* What you have to do *
All of the records below should be retyped exactly, with no pictures included.

········

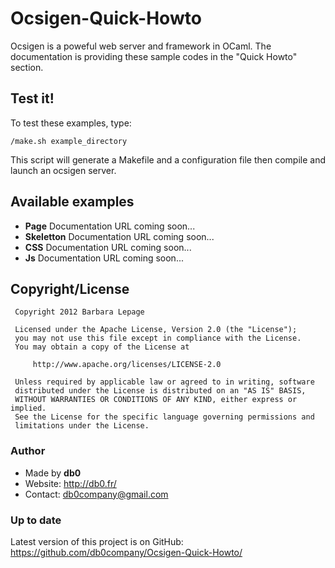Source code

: Ocsigen-Quick-Howto
===================

Ocsigen is a poweful web server and framework in OCaml.
The documentation is providing these sample codes in the "Quick Howto" section.


## Test it!

To test these examples, type:

    /make.sh example_directory

This script will generate a Makefile and a configuration file then compile
and launch an ocsigen server.


## Available examples

* __Page__
  Documentation URL coming soon...
* __Skeletton__
  Documentation URL coming soon...
* __CSS__
  Documentation URL coming soon...
* __Js__
  Documentation URL coming soon...


## Copyright/License


     Copyright 2012 Barbara Lepage
  
     Licensed under the Apache License, Version 2.0 (the "License");
     you may not use this file except in compliance with the License.
     You may obtain a copy of the License at
  
         http://www.apache.org/licenses/LICENSE-2.0
  
     Unless required by applicable law or agreed to in writing, software
     distributed under the License is distributed on an "AS IS" BASIS,
     WITHOUT WARRANTIES OR CONDITIONS OF ANY KIND, either express or implied.
     See the License for the specific language governing permissions and
     limitations under the License.


### Author

* Made by __db0__
* Website: http://db0.fr/
* Contact: db0company@gmail.com


### Up to date

Latest version of this project is on GitHub:
https://github.com/db0company/Ocsigen-Quick-Howto/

········

* Solution to the exercise *
Source code

: Ocsigen-Quick-Howto
===================

Ocsigen is a poweful web server and framework in OCaml.
The documentation is providing these sample codes in the "Quick Howto" section.


## Test it!

To test these examples, type:

    /make.sh example_directory

This script will generate a Makefile and a configuration file then compile
and launch an ocsigen server.


## Available examples

* __Page__
  Documentation URL coming soon...
* __Skeletton__
  Documentation URL coming soon...
* __CSS__
  Documentation URL coming soon...
* __Js__
  Documentation URL coming soon...


## Copyright/License


     Copyright 2012 Barbara Lepage
  
     Licensed under the Apache License, Version 2.0 (the "License");
     you may not use this file except in compliance with the License.
     You may obtain a copy of the License at
  
         http://www.apache.org/licenses/LICENSE-2.0
  
     Unless required by applicable law or agreed to in writing, software
     distributed under the License is distributed on an "AS IS" BASIS,
     WITHOUT WARRANTIES OR CONDITIONS OF ANY KIND, either express or implied.
     See the License for the specific language governing permissions and
     limitations under the License.


### Author

* Made by __db0__
* Website: http://db0.fr/
* Contact: db0company@gmail.com


### Up to date

Latest version of this project is on GitHub:
https://github.com/db0company/Ocsigen-Quick-Howto/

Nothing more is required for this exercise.